DATA SUPPLIED:
::::::::::
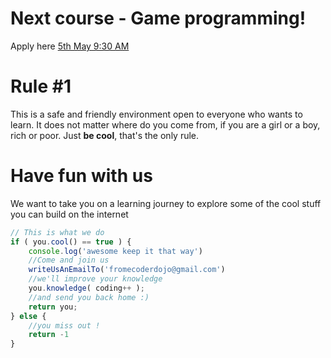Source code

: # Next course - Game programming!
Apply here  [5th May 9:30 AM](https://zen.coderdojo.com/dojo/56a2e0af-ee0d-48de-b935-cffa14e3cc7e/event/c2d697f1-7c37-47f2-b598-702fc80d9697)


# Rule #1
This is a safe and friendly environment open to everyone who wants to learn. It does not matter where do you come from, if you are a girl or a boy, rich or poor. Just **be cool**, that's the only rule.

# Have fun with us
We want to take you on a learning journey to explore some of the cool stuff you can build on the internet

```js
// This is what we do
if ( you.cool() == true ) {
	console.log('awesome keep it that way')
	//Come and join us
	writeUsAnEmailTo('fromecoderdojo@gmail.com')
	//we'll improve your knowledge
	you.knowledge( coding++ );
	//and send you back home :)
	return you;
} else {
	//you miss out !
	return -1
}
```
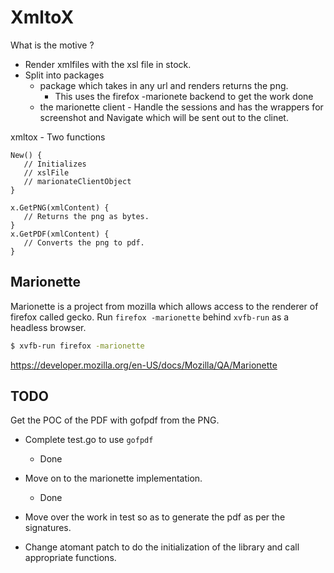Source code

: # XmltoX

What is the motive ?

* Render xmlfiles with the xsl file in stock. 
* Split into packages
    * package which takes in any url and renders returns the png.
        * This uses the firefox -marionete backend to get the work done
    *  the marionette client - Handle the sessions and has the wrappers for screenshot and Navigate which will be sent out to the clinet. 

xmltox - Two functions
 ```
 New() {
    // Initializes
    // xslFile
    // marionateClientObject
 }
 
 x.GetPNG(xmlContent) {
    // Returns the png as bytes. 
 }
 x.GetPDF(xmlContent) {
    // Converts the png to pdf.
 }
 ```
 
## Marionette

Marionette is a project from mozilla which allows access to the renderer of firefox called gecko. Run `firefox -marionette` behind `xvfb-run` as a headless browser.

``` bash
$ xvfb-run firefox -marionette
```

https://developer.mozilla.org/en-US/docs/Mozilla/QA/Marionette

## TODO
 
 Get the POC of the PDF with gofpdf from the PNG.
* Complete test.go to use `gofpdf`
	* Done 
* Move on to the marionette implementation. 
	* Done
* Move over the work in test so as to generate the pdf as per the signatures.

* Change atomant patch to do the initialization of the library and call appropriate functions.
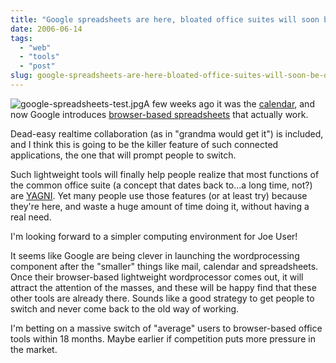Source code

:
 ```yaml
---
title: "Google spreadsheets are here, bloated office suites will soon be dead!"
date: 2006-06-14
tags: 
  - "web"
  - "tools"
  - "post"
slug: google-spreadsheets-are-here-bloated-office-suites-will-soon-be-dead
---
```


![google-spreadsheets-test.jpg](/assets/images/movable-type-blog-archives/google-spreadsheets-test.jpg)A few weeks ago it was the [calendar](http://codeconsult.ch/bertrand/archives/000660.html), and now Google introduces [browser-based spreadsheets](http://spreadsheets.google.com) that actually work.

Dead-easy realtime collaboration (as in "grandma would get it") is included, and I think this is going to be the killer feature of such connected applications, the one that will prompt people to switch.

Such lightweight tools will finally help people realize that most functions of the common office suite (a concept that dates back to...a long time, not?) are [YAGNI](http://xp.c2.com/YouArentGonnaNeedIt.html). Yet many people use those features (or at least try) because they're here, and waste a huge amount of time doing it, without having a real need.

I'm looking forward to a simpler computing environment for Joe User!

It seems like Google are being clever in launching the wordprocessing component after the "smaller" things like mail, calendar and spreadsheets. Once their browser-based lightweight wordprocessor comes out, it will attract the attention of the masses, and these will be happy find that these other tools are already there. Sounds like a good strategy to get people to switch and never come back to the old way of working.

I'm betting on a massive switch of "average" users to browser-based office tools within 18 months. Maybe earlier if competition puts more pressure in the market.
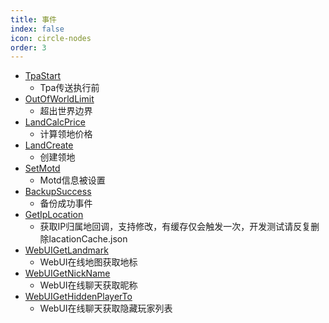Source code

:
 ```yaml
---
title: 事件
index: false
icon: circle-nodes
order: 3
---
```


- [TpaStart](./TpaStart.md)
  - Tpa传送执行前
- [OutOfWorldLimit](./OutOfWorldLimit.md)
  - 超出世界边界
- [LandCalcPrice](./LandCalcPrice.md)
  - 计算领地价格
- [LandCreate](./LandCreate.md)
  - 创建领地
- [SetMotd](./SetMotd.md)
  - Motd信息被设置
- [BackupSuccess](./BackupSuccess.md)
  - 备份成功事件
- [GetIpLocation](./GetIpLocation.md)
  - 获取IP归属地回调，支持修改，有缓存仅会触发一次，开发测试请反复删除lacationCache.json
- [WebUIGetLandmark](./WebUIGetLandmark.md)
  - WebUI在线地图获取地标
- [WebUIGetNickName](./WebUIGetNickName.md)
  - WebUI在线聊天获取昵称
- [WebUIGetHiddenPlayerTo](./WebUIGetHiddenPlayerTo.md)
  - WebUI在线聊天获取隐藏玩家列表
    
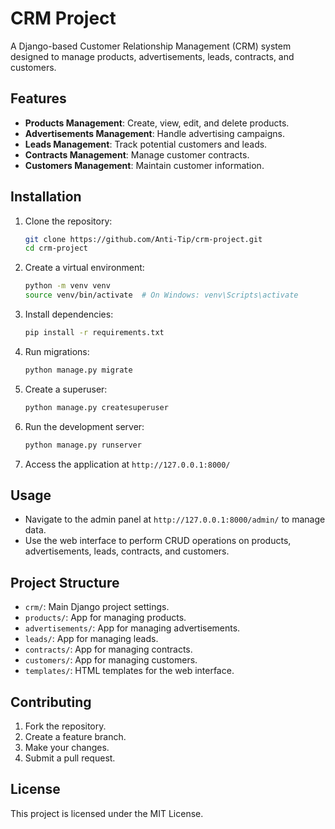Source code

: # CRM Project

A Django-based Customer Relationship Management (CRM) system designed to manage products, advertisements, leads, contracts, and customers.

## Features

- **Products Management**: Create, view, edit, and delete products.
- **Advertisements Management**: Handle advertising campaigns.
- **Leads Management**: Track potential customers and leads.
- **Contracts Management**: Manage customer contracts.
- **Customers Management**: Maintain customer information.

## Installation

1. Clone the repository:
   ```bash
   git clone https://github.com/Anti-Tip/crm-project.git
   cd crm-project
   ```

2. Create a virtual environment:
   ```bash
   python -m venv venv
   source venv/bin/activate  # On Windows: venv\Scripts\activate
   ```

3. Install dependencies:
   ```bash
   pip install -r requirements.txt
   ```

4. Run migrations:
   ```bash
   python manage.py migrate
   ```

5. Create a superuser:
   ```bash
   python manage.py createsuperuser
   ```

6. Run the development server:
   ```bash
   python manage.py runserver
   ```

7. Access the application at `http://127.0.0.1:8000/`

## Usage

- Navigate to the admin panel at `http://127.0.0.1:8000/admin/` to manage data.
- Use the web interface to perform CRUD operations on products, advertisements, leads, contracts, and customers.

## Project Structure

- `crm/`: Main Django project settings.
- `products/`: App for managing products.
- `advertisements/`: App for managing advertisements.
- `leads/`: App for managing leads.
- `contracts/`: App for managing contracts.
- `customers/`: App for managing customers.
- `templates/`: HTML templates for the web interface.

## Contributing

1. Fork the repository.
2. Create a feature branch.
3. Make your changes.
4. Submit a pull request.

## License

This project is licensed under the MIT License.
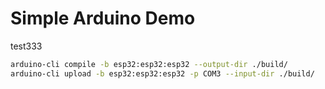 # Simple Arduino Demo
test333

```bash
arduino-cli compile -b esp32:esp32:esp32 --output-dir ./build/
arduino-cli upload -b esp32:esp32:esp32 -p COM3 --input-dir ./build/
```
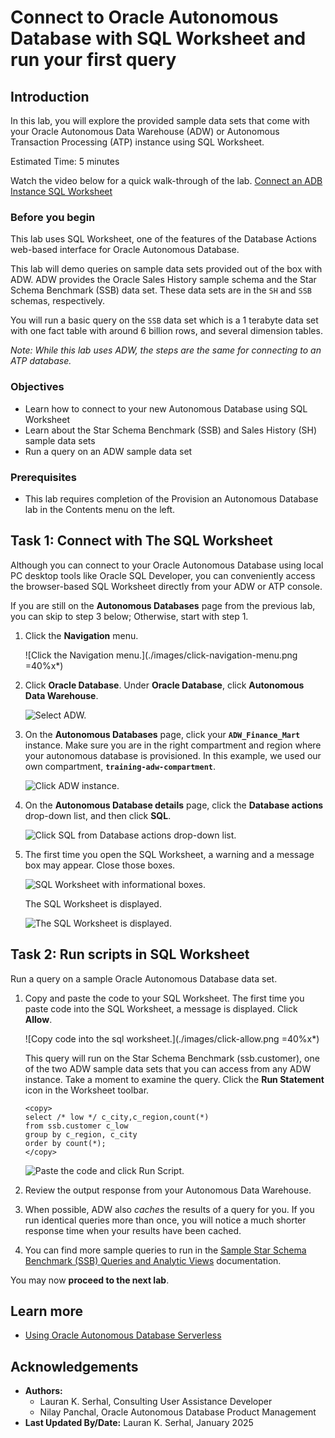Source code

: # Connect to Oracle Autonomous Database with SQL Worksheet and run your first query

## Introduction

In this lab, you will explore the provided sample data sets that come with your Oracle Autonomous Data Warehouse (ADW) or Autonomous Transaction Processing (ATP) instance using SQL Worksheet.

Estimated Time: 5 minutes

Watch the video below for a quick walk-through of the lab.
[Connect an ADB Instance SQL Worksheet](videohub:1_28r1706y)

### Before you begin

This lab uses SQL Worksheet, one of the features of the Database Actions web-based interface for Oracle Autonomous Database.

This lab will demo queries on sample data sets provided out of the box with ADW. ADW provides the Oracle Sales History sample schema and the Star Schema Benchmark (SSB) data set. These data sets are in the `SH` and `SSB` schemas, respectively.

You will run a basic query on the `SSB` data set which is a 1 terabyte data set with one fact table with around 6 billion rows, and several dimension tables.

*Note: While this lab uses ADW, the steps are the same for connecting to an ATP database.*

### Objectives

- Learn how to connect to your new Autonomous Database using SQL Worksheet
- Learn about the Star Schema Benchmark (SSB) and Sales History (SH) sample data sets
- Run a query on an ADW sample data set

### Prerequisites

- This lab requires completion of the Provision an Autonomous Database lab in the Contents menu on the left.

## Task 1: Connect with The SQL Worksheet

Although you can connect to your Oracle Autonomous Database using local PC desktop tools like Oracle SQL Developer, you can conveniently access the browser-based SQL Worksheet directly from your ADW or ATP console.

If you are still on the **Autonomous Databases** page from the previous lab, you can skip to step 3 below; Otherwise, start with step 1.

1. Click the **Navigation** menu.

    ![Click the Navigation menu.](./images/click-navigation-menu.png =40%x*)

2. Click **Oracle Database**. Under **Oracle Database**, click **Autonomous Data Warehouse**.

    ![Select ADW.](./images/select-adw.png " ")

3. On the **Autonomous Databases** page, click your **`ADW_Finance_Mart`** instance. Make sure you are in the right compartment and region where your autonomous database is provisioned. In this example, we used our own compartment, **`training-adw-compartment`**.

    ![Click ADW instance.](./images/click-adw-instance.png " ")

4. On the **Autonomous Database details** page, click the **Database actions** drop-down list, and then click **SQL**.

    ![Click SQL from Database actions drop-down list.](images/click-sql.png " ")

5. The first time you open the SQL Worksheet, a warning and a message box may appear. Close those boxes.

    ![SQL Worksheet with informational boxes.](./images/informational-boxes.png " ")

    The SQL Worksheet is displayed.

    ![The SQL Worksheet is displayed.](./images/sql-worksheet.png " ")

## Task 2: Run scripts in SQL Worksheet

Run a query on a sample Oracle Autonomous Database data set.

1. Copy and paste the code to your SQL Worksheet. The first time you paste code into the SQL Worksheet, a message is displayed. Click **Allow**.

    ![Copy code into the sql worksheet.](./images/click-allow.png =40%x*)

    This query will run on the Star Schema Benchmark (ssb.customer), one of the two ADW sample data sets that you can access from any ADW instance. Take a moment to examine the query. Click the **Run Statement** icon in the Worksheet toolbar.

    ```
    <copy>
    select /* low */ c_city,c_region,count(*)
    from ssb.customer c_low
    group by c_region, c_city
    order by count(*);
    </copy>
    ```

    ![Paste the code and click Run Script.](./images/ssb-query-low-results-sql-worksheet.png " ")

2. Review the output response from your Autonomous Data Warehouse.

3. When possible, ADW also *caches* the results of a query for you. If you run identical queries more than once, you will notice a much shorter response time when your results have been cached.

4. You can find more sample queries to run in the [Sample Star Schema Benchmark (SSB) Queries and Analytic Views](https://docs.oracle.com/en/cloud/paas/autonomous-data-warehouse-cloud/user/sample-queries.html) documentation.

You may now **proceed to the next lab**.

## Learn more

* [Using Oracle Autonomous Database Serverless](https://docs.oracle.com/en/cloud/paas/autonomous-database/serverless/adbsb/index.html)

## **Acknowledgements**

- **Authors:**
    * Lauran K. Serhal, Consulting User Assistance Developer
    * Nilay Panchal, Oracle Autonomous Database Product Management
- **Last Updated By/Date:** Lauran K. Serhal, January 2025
::::::::::
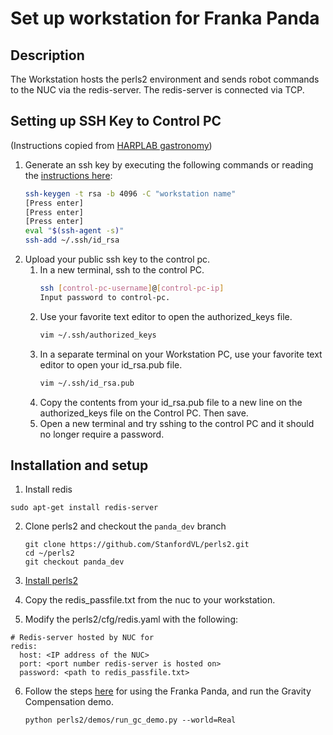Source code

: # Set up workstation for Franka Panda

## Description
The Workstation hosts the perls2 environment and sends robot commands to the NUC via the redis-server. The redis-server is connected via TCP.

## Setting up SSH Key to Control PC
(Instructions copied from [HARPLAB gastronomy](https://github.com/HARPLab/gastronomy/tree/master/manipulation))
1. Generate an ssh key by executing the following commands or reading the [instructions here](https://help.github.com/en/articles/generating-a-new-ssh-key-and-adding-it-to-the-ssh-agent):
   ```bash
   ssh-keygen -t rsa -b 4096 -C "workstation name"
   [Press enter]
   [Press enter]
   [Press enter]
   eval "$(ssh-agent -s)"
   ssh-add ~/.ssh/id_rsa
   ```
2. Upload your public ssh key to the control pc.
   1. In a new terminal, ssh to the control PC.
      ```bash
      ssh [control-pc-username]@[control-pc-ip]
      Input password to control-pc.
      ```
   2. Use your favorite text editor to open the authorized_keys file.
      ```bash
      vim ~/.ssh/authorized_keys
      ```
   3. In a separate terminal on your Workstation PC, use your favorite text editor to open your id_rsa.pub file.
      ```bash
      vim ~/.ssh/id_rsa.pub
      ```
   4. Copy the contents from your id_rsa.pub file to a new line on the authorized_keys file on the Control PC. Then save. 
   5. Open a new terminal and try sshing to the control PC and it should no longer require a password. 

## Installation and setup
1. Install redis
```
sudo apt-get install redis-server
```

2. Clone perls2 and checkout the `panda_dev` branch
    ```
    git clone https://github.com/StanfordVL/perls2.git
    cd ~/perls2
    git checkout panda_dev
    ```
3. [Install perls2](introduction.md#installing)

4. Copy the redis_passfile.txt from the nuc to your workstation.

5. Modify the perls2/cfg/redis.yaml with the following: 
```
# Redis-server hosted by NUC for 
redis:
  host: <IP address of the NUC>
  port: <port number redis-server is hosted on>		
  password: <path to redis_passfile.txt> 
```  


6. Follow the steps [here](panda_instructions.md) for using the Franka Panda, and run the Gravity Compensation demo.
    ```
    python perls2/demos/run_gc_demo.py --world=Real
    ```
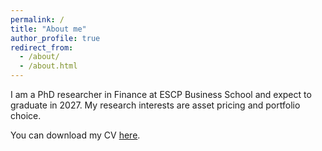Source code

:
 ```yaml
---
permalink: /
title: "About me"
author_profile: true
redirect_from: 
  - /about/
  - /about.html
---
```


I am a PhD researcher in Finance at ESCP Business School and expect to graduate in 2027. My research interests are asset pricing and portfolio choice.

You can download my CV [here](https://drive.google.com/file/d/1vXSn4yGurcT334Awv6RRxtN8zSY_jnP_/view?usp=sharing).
::::::::::
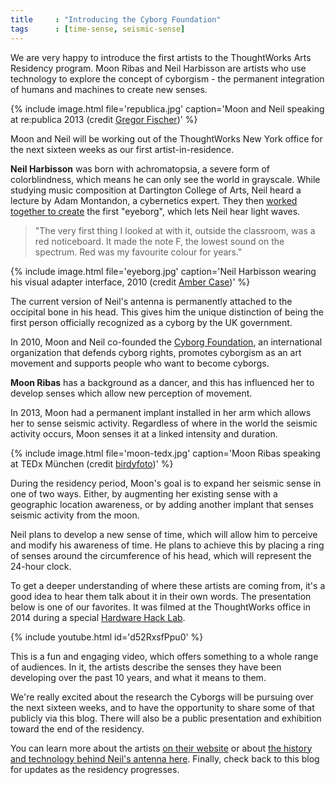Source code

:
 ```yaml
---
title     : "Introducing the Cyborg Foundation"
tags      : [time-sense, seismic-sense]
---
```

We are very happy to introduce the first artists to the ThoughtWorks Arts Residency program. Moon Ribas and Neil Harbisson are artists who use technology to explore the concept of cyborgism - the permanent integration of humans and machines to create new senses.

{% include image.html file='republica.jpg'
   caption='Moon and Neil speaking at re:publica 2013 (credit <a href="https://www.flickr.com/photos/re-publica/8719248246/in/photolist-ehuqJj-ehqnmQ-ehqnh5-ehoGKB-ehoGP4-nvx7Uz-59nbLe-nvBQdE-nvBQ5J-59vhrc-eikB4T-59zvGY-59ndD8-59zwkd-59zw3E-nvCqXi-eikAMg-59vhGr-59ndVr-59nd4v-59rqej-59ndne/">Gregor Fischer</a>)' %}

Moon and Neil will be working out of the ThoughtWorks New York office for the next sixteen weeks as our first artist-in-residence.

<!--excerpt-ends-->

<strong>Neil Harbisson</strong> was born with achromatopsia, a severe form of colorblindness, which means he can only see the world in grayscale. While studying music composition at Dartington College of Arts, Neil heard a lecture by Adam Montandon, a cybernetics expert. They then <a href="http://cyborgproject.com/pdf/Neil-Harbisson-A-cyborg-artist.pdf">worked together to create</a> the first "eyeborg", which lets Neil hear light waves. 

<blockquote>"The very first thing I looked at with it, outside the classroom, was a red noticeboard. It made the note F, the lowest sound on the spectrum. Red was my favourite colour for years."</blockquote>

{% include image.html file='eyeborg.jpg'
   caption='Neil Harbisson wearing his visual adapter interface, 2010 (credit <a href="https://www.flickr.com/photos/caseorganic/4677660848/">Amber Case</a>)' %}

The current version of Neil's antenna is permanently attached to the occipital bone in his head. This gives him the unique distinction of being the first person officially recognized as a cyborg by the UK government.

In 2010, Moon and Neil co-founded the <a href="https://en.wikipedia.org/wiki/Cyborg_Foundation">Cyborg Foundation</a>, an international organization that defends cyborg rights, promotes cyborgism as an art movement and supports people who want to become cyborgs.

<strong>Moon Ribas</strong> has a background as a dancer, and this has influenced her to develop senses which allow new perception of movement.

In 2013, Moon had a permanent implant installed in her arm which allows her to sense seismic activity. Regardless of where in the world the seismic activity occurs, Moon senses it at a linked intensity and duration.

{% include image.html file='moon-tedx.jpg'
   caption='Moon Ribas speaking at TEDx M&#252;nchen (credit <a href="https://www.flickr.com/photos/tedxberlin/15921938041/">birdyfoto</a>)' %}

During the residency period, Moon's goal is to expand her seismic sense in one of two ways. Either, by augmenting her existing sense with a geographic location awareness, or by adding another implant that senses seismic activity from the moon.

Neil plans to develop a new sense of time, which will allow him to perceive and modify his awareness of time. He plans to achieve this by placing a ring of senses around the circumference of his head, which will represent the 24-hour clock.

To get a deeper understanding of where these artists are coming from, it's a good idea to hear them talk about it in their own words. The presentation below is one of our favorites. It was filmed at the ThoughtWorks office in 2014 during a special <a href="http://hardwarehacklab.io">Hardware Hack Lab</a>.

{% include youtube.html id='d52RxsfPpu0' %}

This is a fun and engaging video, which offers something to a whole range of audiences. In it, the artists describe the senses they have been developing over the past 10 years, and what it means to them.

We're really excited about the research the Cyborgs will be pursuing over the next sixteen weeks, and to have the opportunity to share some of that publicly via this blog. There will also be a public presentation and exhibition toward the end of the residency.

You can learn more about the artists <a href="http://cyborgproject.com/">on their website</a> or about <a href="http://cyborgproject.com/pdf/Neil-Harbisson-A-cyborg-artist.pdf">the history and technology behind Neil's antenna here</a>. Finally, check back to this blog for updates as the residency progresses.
::::::::::
REQUIRED ACTION:
In the listing above, start at the line with "A Django-based Customer", go on through the line with "- **Leads Management**: Track", and copy each of those lines exactly; leave out all the rest.

ANSWER SPACE:
A Django-based Customer Relationship Management (CRM) system designed to manage products, advertisements, leads, contracts, and customers.

## Features

- **Products Management**: Create, view, edit, and delete products.
- **Advertisements Management**: Handle advertising campaigns.
- **Leads Management**: Track potential customers and leads.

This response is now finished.